Below, Rebecca and a camper pull sheets.

Finally, the paper was pressed and transferred to paper towels for the kids to take home.

My workshop was in the morning; my afternoon was just spend hanging out at the farm and getting to know the kids a little bit.

The garden has certainly grown since my last visit!

The coreopsis was blooming while I was there.

After lunch, I went with Julie, the kids, the dogs, and the goats on a short little hike to see the waterfall on her property.

Spending time on Julie's farm makes me dream of moving to rural Marin, planting flax and starting a full-on papermill. Heck, Lagunitas Creek was once known as Papermill Creek, so there's evidence of a precedent. If only....

Monday, July 16, 2012

Photos from Papermaking from Plants and Exotic Fibers

This past weekend was the second session in the four part papermaking series I'm doing with Rhiannon Alpers, focused on making paper directly from plants. Rhiannon and I both gathered a variety of fibers, and some students brought in plants from their gardens that we incorporated.

For larger images, please click on the photos.

We had samples of straight plant fiber and mixed with abaca, so students could explore the differences.

The class began with fiber preparation, focusing on some blender tricks for those that might not have a beater. One thing I learned from Rhiannon that day, when using a blender, to ensure that a large blender batch is evenly prepared, count the seconds, usually in units of ten. This way, all the pulp has been prepared the same, preventing lumps, clumps, and uneven sheet formation.

After the fiber was blended, we spent the rest of the afternoon making paper!

Our next workshop - Watermarks - is coming up in August - to register, visit here.
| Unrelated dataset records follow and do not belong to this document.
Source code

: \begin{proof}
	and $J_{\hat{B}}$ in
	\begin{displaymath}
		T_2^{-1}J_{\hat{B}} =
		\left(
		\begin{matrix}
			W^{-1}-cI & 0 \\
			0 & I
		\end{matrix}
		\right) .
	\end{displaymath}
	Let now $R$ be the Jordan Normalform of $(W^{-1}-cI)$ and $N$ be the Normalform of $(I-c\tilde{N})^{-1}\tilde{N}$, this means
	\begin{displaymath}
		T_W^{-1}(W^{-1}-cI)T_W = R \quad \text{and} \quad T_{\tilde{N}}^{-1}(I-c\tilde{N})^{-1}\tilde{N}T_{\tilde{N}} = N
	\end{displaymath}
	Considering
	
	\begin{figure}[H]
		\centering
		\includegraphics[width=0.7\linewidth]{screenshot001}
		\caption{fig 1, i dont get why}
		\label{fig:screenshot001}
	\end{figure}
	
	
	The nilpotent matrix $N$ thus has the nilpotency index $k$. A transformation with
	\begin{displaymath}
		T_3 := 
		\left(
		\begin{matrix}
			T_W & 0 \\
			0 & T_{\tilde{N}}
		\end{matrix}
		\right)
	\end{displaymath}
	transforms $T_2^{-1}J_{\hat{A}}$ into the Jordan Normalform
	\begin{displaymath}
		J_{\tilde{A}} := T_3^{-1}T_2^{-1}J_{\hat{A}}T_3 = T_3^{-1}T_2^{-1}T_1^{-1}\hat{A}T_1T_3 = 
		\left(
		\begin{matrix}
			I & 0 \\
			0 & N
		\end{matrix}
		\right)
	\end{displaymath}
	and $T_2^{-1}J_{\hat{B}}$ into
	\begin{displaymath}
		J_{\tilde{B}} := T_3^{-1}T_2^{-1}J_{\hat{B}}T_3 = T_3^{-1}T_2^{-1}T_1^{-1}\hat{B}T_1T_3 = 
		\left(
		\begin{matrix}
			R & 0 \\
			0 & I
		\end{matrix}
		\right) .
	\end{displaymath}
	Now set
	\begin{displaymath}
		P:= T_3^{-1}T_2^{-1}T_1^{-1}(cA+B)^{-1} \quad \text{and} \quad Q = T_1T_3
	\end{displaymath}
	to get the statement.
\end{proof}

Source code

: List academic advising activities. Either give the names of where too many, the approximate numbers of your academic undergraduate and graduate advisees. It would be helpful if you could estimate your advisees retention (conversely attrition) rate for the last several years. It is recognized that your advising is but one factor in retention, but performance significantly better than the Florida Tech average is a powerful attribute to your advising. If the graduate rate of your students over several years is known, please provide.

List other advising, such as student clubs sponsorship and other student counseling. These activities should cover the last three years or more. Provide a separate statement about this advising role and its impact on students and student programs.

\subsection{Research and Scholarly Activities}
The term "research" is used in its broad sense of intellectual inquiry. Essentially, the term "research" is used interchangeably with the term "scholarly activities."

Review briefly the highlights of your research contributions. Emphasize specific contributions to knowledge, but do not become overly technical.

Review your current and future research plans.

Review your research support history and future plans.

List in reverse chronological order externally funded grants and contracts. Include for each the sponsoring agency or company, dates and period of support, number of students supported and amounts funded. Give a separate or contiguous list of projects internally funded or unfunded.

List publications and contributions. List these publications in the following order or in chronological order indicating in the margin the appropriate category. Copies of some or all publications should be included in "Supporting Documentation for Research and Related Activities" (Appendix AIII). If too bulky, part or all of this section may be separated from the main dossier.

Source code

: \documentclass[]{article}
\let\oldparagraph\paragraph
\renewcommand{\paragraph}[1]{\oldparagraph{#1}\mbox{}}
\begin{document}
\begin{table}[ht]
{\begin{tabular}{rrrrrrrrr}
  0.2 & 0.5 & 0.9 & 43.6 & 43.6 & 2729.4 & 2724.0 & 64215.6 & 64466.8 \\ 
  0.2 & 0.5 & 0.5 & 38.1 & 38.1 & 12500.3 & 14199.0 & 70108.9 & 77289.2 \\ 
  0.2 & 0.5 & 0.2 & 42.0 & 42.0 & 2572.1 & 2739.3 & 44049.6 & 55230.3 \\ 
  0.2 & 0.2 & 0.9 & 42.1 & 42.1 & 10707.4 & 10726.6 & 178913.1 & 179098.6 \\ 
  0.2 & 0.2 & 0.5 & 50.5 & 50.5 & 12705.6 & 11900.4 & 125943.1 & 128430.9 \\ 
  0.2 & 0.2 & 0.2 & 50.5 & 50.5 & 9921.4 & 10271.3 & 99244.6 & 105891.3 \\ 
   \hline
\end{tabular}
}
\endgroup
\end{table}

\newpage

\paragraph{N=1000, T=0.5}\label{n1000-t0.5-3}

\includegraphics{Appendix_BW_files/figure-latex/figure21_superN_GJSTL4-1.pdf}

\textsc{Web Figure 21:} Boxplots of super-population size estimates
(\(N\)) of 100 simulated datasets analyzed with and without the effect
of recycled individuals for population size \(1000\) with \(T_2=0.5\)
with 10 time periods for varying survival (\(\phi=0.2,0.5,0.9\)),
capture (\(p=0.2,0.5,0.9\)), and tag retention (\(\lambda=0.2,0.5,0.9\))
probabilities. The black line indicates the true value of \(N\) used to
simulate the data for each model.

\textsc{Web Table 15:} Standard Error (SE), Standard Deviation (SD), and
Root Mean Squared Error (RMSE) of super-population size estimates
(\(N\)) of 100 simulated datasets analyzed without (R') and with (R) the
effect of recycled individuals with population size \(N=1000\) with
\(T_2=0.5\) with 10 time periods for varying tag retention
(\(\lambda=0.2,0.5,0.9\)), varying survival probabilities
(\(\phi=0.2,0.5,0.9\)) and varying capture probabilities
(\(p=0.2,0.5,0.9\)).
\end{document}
Thought please note, due to unforeseen circumstances, the date has been changed to August 18. We will also be offering Sculptural Techniques in September. Finally, to see photos from our previous workshop, please visit here.

Wednesday, July 4, 2012

July Papermaking Workshop

Happy Independence Day! In the spirit of DIY Independence, I'd like remind folks the second in the papermaking workshop series I'm doing with Rhiannon Alpers at Bryant Street Studios in San Francisco is coming up. Information below.

Papermaking Basics: Plants and Exotic Fibers
July 14th, 2012 from 10am - 5pm
Taught by Rhiannon Alpers
Materials fee: $10
Held at 1890 Bryant Street, #308 San Francisco

Learn the basics of creating your own handmade paper with exotic fibers from your garden, grocery and local florist. From the harvesting and collecting stage to finished sheets, we'll learn the process for making paper with unique fibers (such as grasses, vegetables, fresh herbs and flowers). Students will get a chance to learn the keys to cook, beat, and form sheets of paper in this one day intensive. Sheets will be air dried and some left to dry under pressure for several days and mailed to students.
Materials are included, and there is a short tool list which will be emailed for the class once you are enrolled.

Fibers for use in this class will be provided and resources given for local sources.

To register for this class, please visit here.

To check out some images from our previous workshop, please visit here.

Monday, July 2, 2012

Fibershed and Community

Last Friday I headed across the water to Lagunitas to meet with some of the mavens of the Fibershed project. I'm going to be teaching a papermaking workshop for their day camp. We had a lovely conversation around the esoterics and logistics of fiber, plants, craft, and the possibilities of making.

And they have goats. Goats!

And baby goats!

The vegetable garden:

A sun shed with a small "greenhouse" for sprouting seedlings on the side. It was built from an existing structure that needed repair. All the windows were found on the property.

The farm where they host their camp is an old carmelo walnut orchard. The trees were planted by the former tenant of the property, and now are around forty years old. Lot of nuts to eat and dye with....

Before I left, they let me help myself to the broom plants - or rather, weeds - that are popping up on the property, to see if they have paper possibilities. I'm going to see what I can do with them.

So much paper to make! I wish I had more time.